I really enjoyed the set-up I designed for classes this week. It offered a lot of opportunities for different challenges I used in all of my competition handling classes (from Beginning Comp to Extreme Agility).
Here is the basic set-up:
The first course I set for the Advanced Comp Class (the Beginning Comp class had the same course, but did straight from 6-8, not taking the #7 jump before the A-Frame).
My Advanced Comp students tended to run very tentative the first time getting the dogs from the #5 weaves to the backside of #7. Once I told them they *had* to be more intent on working the line, they found they could easily push to the right side around #7 (dog on their right).
Another option was to execute a blind cross while the dogs were in the weaves and push to the left side around #7. These ways were much more successful than trying to front cross on the landing side of #6 or pull and rear cross the dog to #7.
I also liked the option of then running on the right side of the A-frame (dog on left) and then rear crossing the next jump to tighten up the turn to the weaves.
At the end of this course, we worked on pre-cuing a tight turn out of the tunnel, setting the proper line on the 270 and different ways to handle the 270 to the end of the course.
Next, students had to think about running the first course in reverse flow (which was a challenge in itself!)
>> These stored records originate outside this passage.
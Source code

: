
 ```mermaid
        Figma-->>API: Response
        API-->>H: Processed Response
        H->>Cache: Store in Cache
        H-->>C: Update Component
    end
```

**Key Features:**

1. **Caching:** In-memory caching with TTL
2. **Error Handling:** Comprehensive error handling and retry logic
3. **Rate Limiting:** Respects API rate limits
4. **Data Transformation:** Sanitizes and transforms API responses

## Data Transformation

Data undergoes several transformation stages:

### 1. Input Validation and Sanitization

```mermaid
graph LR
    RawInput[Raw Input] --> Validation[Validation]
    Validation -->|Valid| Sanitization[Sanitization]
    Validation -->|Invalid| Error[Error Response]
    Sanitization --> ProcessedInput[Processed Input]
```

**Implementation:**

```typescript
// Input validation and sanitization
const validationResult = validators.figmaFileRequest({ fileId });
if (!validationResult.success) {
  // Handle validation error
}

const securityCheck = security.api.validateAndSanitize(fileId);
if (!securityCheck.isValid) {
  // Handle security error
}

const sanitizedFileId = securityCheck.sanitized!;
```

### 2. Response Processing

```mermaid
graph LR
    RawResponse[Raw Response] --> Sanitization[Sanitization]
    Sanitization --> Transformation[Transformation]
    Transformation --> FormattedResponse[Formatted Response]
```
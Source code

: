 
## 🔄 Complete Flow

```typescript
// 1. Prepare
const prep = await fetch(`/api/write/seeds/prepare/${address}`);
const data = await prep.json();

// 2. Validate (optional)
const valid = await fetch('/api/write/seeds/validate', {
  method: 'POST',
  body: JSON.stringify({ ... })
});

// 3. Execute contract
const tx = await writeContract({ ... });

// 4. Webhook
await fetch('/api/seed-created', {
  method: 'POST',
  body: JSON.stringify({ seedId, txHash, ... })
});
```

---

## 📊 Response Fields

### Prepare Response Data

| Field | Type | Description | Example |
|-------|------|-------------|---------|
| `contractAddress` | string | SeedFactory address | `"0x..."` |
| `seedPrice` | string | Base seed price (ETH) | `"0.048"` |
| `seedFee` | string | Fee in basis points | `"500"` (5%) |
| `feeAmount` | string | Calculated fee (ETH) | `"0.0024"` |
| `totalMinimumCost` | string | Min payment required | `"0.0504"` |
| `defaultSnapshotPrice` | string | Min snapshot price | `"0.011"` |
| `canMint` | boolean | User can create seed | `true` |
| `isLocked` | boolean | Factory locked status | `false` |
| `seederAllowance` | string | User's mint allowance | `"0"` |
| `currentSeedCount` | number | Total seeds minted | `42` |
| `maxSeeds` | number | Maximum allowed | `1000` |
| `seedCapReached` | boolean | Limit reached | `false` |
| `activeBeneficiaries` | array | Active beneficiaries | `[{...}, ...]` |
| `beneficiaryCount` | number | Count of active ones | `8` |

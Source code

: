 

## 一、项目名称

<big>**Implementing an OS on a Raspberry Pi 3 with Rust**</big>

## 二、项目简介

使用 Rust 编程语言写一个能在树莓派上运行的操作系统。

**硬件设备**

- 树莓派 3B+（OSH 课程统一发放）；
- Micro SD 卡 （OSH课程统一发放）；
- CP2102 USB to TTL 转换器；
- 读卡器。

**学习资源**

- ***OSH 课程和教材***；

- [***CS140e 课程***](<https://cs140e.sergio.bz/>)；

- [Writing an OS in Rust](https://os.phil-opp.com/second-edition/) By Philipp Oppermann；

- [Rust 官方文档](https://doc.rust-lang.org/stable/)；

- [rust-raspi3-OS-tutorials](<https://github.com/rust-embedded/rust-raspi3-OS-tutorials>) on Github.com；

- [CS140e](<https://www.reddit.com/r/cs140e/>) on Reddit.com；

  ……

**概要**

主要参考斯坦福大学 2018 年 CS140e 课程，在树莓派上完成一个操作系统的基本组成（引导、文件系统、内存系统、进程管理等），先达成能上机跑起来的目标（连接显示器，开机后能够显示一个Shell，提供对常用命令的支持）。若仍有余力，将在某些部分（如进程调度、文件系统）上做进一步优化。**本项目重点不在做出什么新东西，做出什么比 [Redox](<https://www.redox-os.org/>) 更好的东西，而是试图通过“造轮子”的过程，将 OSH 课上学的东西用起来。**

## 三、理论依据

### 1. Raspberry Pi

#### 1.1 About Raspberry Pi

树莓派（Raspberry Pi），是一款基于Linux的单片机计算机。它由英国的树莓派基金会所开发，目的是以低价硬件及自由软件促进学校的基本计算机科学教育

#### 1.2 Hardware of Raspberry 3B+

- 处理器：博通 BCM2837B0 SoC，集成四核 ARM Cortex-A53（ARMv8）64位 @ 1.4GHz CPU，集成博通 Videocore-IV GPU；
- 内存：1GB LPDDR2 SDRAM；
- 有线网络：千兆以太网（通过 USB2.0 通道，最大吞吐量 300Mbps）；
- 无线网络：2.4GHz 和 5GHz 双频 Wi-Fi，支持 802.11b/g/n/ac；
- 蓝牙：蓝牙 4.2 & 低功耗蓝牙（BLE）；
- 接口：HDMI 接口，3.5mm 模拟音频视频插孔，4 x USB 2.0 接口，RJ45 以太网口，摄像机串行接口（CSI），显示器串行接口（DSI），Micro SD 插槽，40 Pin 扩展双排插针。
For the Extreme Agility Class, everybody first ran 1-12. After they finished, I then added 13-20 and they ran the entire course. I followed that by numbering another 10 obstacle sequence so their 3rd turn was running a 30 obstacle course. We tend to all have enough stamina to get us through 20 obstacles, but it became clear that adding the yardage for another 10 was taxing to humans and dogs (especially by the 4th turn!). Compound that by a few students who ran 2 dogs in the class (Oh yeah, one was me running Bizi and Skylar for Ann Zarr who is resting a leg injury) and it was quite a work out! I think everybody could see the benefit to working longer courses and pushing ourselves to be able to dig deep to get through them.